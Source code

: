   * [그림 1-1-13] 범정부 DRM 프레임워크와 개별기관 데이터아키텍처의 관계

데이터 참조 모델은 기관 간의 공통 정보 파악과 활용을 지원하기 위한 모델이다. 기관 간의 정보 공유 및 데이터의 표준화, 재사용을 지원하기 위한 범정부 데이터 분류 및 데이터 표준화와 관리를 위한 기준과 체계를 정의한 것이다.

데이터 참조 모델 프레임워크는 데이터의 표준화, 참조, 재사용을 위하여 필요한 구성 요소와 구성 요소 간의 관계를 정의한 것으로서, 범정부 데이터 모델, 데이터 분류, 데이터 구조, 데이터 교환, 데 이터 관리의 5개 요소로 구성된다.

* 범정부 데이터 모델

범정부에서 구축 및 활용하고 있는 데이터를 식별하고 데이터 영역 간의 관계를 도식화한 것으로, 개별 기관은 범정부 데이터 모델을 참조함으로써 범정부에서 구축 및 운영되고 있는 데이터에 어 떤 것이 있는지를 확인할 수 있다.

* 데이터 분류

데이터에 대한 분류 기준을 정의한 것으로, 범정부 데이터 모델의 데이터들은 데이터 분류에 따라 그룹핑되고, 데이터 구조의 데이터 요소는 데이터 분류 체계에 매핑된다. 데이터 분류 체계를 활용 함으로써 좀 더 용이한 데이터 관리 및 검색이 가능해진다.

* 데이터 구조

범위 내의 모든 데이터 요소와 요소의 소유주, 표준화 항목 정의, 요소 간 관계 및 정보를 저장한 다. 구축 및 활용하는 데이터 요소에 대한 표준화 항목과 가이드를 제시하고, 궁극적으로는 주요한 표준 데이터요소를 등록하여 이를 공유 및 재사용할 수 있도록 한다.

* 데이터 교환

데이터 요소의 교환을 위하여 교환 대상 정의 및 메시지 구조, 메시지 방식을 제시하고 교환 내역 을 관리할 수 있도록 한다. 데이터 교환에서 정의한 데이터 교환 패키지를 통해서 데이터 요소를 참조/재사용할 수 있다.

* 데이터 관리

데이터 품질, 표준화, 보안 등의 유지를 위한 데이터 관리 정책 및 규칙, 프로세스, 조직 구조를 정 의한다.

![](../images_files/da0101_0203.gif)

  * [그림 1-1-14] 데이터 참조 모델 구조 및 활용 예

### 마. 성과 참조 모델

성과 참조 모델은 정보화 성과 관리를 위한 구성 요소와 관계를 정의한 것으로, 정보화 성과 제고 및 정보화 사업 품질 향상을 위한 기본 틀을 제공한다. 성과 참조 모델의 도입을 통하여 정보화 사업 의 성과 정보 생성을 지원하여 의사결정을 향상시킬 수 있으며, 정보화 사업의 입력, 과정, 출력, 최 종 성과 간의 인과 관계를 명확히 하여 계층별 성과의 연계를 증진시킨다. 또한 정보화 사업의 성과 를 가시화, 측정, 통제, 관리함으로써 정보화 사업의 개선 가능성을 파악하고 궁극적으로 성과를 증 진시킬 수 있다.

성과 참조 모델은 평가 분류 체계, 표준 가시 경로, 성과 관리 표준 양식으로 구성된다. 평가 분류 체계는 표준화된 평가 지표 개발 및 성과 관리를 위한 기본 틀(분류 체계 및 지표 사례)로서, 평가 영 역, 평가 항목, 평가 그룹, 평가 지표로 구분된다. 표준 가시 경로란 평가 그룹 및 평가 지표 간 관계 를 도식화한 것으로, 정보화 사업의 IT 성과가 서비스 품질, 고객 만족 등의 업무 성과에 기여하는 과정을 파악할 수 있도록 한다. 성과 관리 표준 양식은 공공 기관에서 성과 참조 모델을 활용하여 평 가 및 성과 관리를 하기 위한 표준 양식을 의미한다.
+++
■ What to do: For each line in the data above that contains the string "데이터의", extract the line.

■ Response area:
데이터 참조 모델은 기관 간의 공통 정보 파악과 활용을 지원하기 위한 모델이다. 기관 간의 정보 공유 및 데이터의 표준화, 재사용을 지원하기 위한 범정부 데이터 분류 및 데이터 표준화와 관리를 위한 기준과 체계를 정의한 것이다.
데이터 참조 모델 프레임워크는 데이터의 표준화, 참조, 재사용을 위하여 필요한 구성 요소와 구성 요소 간의 관계를 정의한 것으로서, 범정부 데이터 모델, 데이터 분류, 데이터 구조, 데이터 교환, 데 이터 관리의 5개 요소로 구성된다.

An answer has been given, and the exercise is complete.